Le 8 août 2019 à 20h16

Appel à communication pour les journées d’étude
’« Cadrages coloniaux ». Usages privés
de la photographie dans les empires européens
(De la seconde moitié du XIXe siècle aux indépendances)
Auditorium de la Maison Européenne de la Photographie

5/7 rue de Fourcy, Paris 4e
Lundi 13 janvier et mardi 14 janvier 2020



Appel à communication jusqu’au 6 septembre 2019

Journées d’études organisées par le LabEx EHNE (Écrire une Histoire Nouvelle de l’Europe) et la MEP (Maison Européenne de la Photographie)

Comité scientifique :
Raphaëlle Branche, Romain Bertrand, Olivier Dard, Quentin Deluermoz, Aurelia Dusserre, Daniel Foliard, Mathieu Marly, Clyde Plumauzille, Emmanuelle Sibeud, Isabelle Surun, Fabrice Virgili.

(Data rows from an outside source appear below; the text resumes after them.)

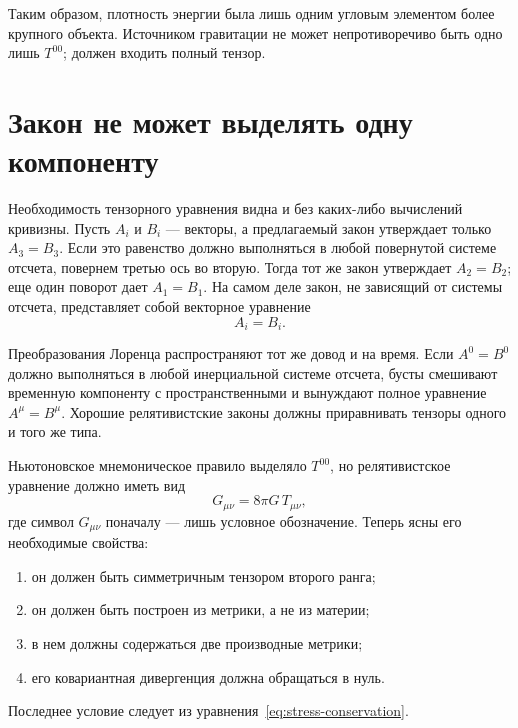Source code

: \begin{classroomqa}
\end{classroomqa}

Таким образом, плотность энергии была лишь одним угловым элементом более крупного объекта. Источником гравитации не может непротиворечиво быть одно лишь \(T^{00}\); должен входить полный тензор.

\section{Закон не может выделять одну компоненту}

Необходимость тензорного уравнения видна и без каких-либо вычислений кривизны. Пусть \(A_i\) и \(B_i\) — векторы, а предлагаемый закон утверждает только \(A_3=B_3\). Если это равенство должно выполняться в любой повернутой системе отсчета, повернем третью ось во вторую. Тогда тот же закон утверждает \(A_2=B_2\); еще один поворот дает \(A_1=B_1\). На самом деле закон, не зависящий от системы отсчета, представляет собой векторное уравнение
\begin{equation}
 A_i=B_i.
\end{equation}

Преобразования Лоренца распространяют тот же довод и на время. Если \(A^0=B^0\) должно выполняться в любой инерциальной системе отсчета, бусты смешивают временную компоненту с пространственными и вынуждают полное уравнение \(A^\mu=B^\mu\). Хорошие релятивистские законы должны приравнивать тензоры одного и того же типа.

Ньютоновское мнемоническое правило выделяло \(T^{00}\), но релятивистское уравнение должно иметь вид
\begin{equation}
 G_{\mu\nu}=8\pi G\,T_{\mu\nu},
 \label{eq:field-schematic}
\end{equation}
где символ \(G_{\mu\nu}\) поначалу — лишь условное обозначение. Теперь ясны его необходимые свойства:
\begin{enumerate}
 \item он должен быть симметричным тензором второго ранга;
 \item он должен быть построен из метрики, а не из материи;
 \item в нем должны содержаться две производные метрики;
 \item его ковариантная дивергенция должна обращаться в нуль.
\end{enumerate}
Последнее условие следует из уравнения~\eqref{eq:stress-conservation}.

Les propositions de communication (4000 signes maximum) sont à envoyer au plus tard le 6 septembre 2019 à :
cadragescoloniaux@gmail.com


Depuis une vingtaine d’années, les sources visuelles sont l’objet d’une attention croissante de l’histoire coloniale dans le sillage des Post-colonial studies. Ces études ont permis la déconstruction des clichés et des stéréotypes raciaux diffusés dans les métropoles européennes par le biais de supports multiples : peintures orientalistes, affiches de propagande coloniale, publicités et cartes postales. Parmi ces différents supports, la photographie a joué un rôle de premier plan en devenant l’un des mediums privilégiés pour documenter l’expansion et le développement de l’impérialisme européenne à partir de la fin du XIXe siècle[1]. Qu’elles prennent la forme de supports ethnographiques, de cartes postales pittoresques ou de reportages journalistiques, ces photographies sont destinées à un usage public et visent à légitimer l’emprise coloniale aux yeux des opinions publiques européennes. A l’inverse, l’étude des usages privés (non destinés à la publication) de la photographie, parce qu’ils ne visent pas exclusivement à justifier la colonisation, permet de renouveler les approches de ce médium en terrain colonial.

Des soldats, des administrateurs et de simples colons se saisissent de l’outil photographique pour nourrir une mémoire visuelle de leurs expériences extra-européennes, produisent et conservent des séries de clichés qui deviennent parfois de véritables archives intimes. Au-delà des praticiens, de simples curieux et des collectionneurs achètent des tirages dans les studios des villes du monde colonisé, amassant des collections photographiques personnelles. Nombreux sont, en outre, les Européens qui utilisent la photographie, sous la forme de tirages originaux ou de cartes postales, pour maintenir un lien avec les familles restées en métropole. Les soldats partis combattre dans des conflits extra-européens documentent également leurs parcours par la photographie. Des quelques clichés collectés auprès de camarades à de véritables mémoriaux visuels privés, leurs utilisations de la photographie offrent une entrée très riche dans l’histoire des guerres coloniales[2].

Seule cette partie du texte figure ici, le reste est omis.